Work required:
Copy out all the lines of the data precisely, omitting any pictures.

(Dataset entries)
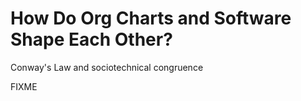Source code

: # How Do Org Charts and Software Shape Each Other?

<p class="subtitle">Conway's Law and sociotechnical congruence</p>

FIXME
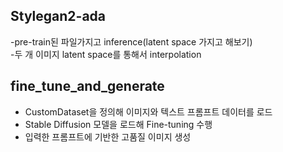 ## Stylegan2-ada

-pre-train된 파일가지고 inference(latent space 가지고 해보기)    
-두 개 이미지 latent space를 통해서 interpolation

## fine_tune_and_generate
- CustomDataset을 정의해 이미지와 텍스트 프롬프트 데이터를 로드
- Stable Diffusion 모델을 로드해 Fine-tuning 수행
- 입력한 프롬프트에 기반한 고품질 이미지 생성
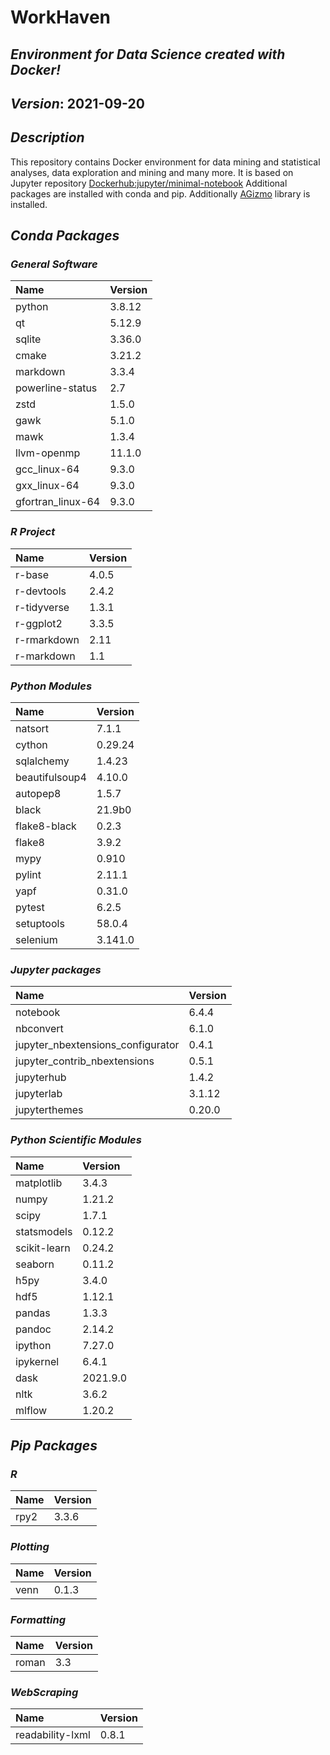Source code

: 
# WorkHaven

## _Environment for Data Science created with Docker!_

## _Version_: 2021-09-20

## _Description_

This repository contains Docker environment for data mining and statistical analyses, data exploration and mining and many more. It is based on Jupyter
repository
 [Dockerhub:jupyter/minimal-notebook](https://hub.docker.com/r/jupyter/minimal-notebook/)
Additional packages are installed with conda and pip.
Additionally [AGizmo](https://github.com/grzadr/agizmo) library is installed.

## _Conda Packages_

### _General Software_

|      Name      |     Version     |
|:---------------|:----------------|
|python|3.8.12|
|qt|5.12.9|
|sqlite|3.36.0|
|cmake|3.21.2|
|markdown|3.3.4|
|powerline-status|2.7|
|zstd|1.5.0|
|gawk|5.1.0|
|mawk|1.3.4|
|llvm-openmp|11.1.0|
|gcc_linux-64|9.3.0|
|gxx_linux-64|9.3.0|
|gfortran_linux-64|9.3.0|

### _R Project_

|      Name      |     Version     |
|:---------------|:----------------|
|r-base|4.0.5|
|r-devtools|2.4.2|
|r-tidyverse|1.3.1|
|r-ggplot2|3.3.5|
|r-rmarkdown|2.11|
|r-markdown|1.1|

### _Python Modules_

|      Name      |     Version     |
|:---------------|:----------------|
|natsort|7.1.1|
|cython|0.29.24|
|sqlalchemy|1.4.23|
|beautifulsoup4|4.10.0|
|autopep8|1.5.7|
|black|21.9b0|
|flake8-black|0.2.3|
|flake8|3.9.2|
|mypy|0.910|
|pylint|2.11.1|
|yapf|0.31.0|
|pytest|6.2.5|
|setuptools|58.0.4|
|selenium|3.141.0|

### _Jupyter packages_

|      Name      |     Version     |
|:---------------|:----------------|
|notebook|6.4.4|
|nbconvert|6.1.0|
|jupyter_nbextensions_configurator|0.4.1|
|jupyter_contrib_nbextensions|0.5.1|
|jupyterhub|1.4.2|
|jupyterlab|3.1.12|
|jupyterthemes|0.20.0|

### _Python Scientific Modules_

|      Name      |     Version     |
|:---------------|:----------------|
|matplotlib|3.4.3|
|numpy|1.21.2|
|scipy|1.7.1|
|statsmodels|0.12.2|
|scikit-learn|0.24.2|
|seaborn|0.11.2|
|h5py|3.4.0|
|hdf5|1.12.1|
|pandas|1.3.3|
|pandoc|2.14.2|
|ipython|7.27.0|
|ipykernel|6.4.1|
|dask|2021.9.0|
|nltk|3.6.2|
|mlflow|1.20.2|

## _Pip Packages_

### _R_

|      Name      |     Version     |
|:---------------|:----------------|
|rpy2|3.3.6|

### _Plotting_

|      Name      |     Version     |
|:---------------|:----------------|
|venn|0.1.3|

### _Formatting_

|      Name      |     Version     |
|:---------------|:----------------|
|roman|3.3|

### _WebScraping_

|      Name      |     Version     |
|:---------------|:----------------|
|readability-lxml|0.8.1|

Answer to this exercise:
Source code

: # How Do Org Charts and Software Shape Each Other?

<p class="subtitle">Conway's Law and sociotechnical congruence</p>

FIXME
 ## Stylegan2-ada

-pre-train된 파일가지고 inference(latent space 가지고 해보기)    
-두 개 이미지 latent space를 통해서 interpolation

## fine_tune_and_generate
- CustomDataset을 정의해 이미지와 텍스트 프롬프트 데이터를 로드
- Stable Diffusion 모델을 로드해 Fine-tuning 수행
- 입력한 프롬프트에 기반한 고품질 이미지 생성
Source code

: 
# WorkHaven

## _Environment for Data Science created with Docker!_

## _Version_: 2021-09-20

## _Description_

This repository contains Docker environment for data mining and statistical analyses, data exploration and mining and many more. It is based on Jupyter
repository
 [Dockerhub:jupyter/minimal-notebook](https://hub.docker.com/r/jupyter/minimal-notebook/)
Additional packages are installed with conda and pip.
Additionally [AGizmo](https://github.com/grzadr/agizmo) library is installed.

## _Conda Packages_

### _General Software_

|      Name      |     Version     |
|:---------------|:----------------|
|python|3.8.12|
|qt|5.12.9|
|sqlite|3.36.0|
|cmake|3.21.2|
|markdown|3.3.4|
|powerline-status|2.7|
|zstd|1.5.0|
|gawk|5.1.0|
|mawk|1.3.4|
|llvm-openmp|11.1.0|
|gcc_linux-64|9.3.0|
|gxx_linux-64|9.3.0|
|gfortran_linux-64|9.3.0|

### _R Project_

|      Name      |     Version     |
|:---------------|:----------------|
|r-base|4.0.5|
|r-devtools|2.4.2|
|r-tidyverse|1.3.1|
|r-ggplot2|3.3.5|
|r-rmarkdown|2.11|
|r-markdown|1.1|

### _Python Modules_

|      Name      |     Version     |
|:---------------|:----------------|
|natsort|7.1.1|
|cython|0.29.24|
|sqlalchemy|1.4.23|
|beautifulsoup4|4.10.0|
|autopep8|1.5.7|
|black|21.9b0|
|flake8-black|0.2.3|
|flake8|3.9.2|
|mypy|0.910|
|pylint|2.11.1|
|yapf|0.31.0|
|pytest|6.2.5|
|setuptools|58.0.4|
|selenium|3.141.0|

### _Jupyter packages_

|      Name      |     Version     |
|:---------------|:----------------|
|notebook|6.4.4|
|nbconvert|6.1.0|
|jupyter_nbextensions_configurator|0.4.1|
|jupyter_contrib_nbextensions|0.5.1|
|jupyterhub|1.4.2|
|jupyterlab|3.1.12|
|jupyterthemes|0.20.0|

### _Python Scientific Modules_

|      Name      |     Version     |
|:---------------|:----------------|
|matplotlib|3.4.3|
|numpy|1.21.2|
|scipy|1.7.1|
|statsmodels|0.12.2|
|scikit-learn|0.24.2|
|seaborn|0.11.2|
|h5py|3.4.0|
|hdf5|1.12.1|
|pandas|1.3.3|
|pandoc|2.14.2|
|ipython|7.27.0|
|ipykernel|6.4.1|
|dask|2021.9.0|
|nltk|3.6.2|
|mlflow|1.20.2|

## _Pip Packages_

### _R_

|      Name      |     Version     |
|:---------------|:----------------|
|rpy2|3.3.6|

### _Plotting_

|      Name      |     Version     |
|:---------------|:----------------|
|venn|0.1.3|

### _Formatting_

|      Name      |     Version     |
|:---------------|:----------------|
|roman|3.3|

### _WebScraping_

|      Name      |     Version     |
|:---------------|:----------------|
|readability-lxml|0.8.1|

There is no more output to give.